In other words, business systems teams can help marketing refocus on optimizing business-critical processes first, before thinking about expanding their tech stack.
Take H20.ai for example. The company, which sells tools for making data-driven business predictions, is a leader in cutting-edge cognitive technology. But they knew that even the best MarTech needed to fit into a clear, goal-oriented process in order to be truly useful.
With this principle in mind, the company reimagined their lead generation workflow. Now, lead information is instantly available across key apps like Marketo and Salesforce—as well as inside of Slack—through automation, so the team can follow up right away. Built-in de-duplication logic ensures that these leads are always clean and high-quality.
“I wanted to create a system-oriented process: if you can’t show me [improved] metrics, your system probably isn’t working,” says Marc Mastrocolo, Director of Marketing Operations. “[With that in mind, we built] a solid demand generation funnel, which increases user acquisition and improves pipeline conversion at key points.”
3) Empower marketing admins with useable tools.
The marketing team is constantly creating new campaigns that might require new tools and workflows, and the business systems team is busy with projects from across the company. The only way to scale and keep compliant is to democratize automation and integration work.

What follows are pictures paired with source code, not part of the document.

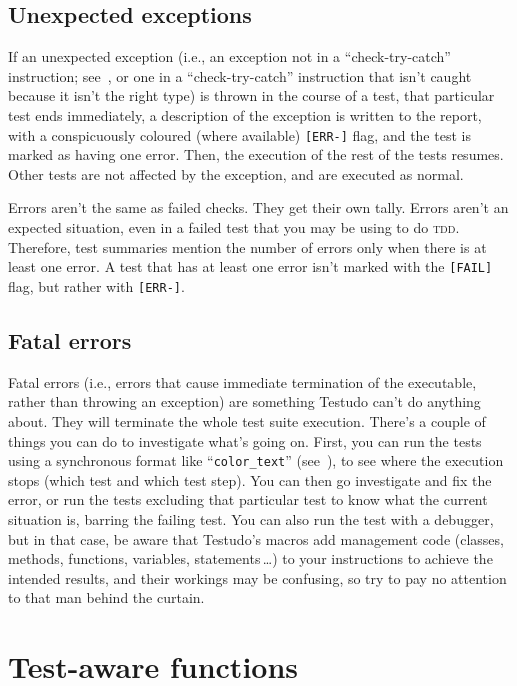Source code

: \documentclass[twoside, a4paper, article]{memoir}
\newcommand*\ellipsis{\,\ldots}
\begin{document}
\section{Unexpected exceptions}
\label{sec:unexpected-exceptions}

If an unexpected exception (i.e., an exception not in a ``check-try-catch''
instruction; see~, or one in a ``check-try-catch''
instruction that isn't caught because it isn't the right type) is thrown in the
course of a test, that particular test ends immediately, a description of the
exception is written to the report, with a conspicuously coloured (where
available) \verb|[ERR-]| flag, and the test is marked as having one error.
Then, the execution of the rest of the tests resumes.  Other tests are not
affected by the exception, and are executed as normal.

Errors aren't the same as failed checks.  They get their own tally.  Errors
aren't an expected situation, even in a failed test that you may be using to do
\textsc{tdd}.  Therefore, test summaries mention the number of errors only
when there is at least one error.  A test that has at least one error isn't
marked with the \verb|[FAIL]| flag, but rather with \verb|[ERR-]|.


\section{Fatal errors}
\label{sec:fatal-errors}

Fatal errors (i.e., errors that cause immediate termination of the executable,
rather than throwing an exception) are something Testudo can't do anything
about.  They will terminate the whole test suite execution.  There's a couple
of things you can do to investigate what's going on.  First, you can run the
tests using a synchronous format like ``\texttt{color\_text}''
(see~), to see where the execution stops (which
test and which test step).  You can then go investigate and fix the error, or
run the tests excluding that particular test to know what the current situation
is, barring the failing test.  You can also run the test with a debugger, but
in that case, be aware that Testudo's macros add management code (classes,
methods, functions, variables, statements\ellipsis{}) to your instructions to
achieve the intended results, and their workings may be confusing, so try to
pay no attention to that man behind the curtain.


\chapter{Test-aware functions}
\label{cha:test-aware-functions}
\end{document}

More than half of companies face a shortage of integration and automation talent, according to a recent Capgemini study. Traditional scripting and coding have a steep learning curve, so it can be difficult to keep up with the demand for new and improved workflows.
With the evolution of iPaaS and the birth of intelligent automation, however, that’s changing. Empowering members of the marketing team to build automations and integrations themselves is one way to reinforce the processes built and the tools selected. It makes marketing teams more invested in the work the business systems team has done.
Companies like Puppet, the leading software configuration company, have found that given the right tools, employees like app admins can play a crucial role in scaling automations and integrations. These admins are intimately familiar with the apps they govern, from the ins-and-outs of custom implementation to the flow of data within the app. They’re also closer to the marketing team’s everyday needs—so they have a clearer view of how automation and integration can improve processes. In many ways, they’re perfectly situated to help the marketing team self-serve when it comes to creating more efficient workflows.
If your organization has already invested in an automation and integration platform like Workato, it’s worth encouraging your app admins to learn how to use it. If your organization doesn’t have an automation and integration tool yet, consider starting a conversation about finding one that will empower employees like app admins to create more workflows, more quickly.
Keeping pace with MarTech is a marathon, not a sprint
Confidence in the MarTech stack is fundamental; without it, you risk creating more work for both teams, poor visibility into business-critical processes, and worse marketing outcomes.
The takeaway here is: marketing teams might not know it, but they need the expertise of business systems to assess what’s working and what’s not, to streamline processes, and push back on app sprawl. A close relationship between business systems and marketing can be the difference between a high-performing marketing team and one that’s hamstrung by its MarTech.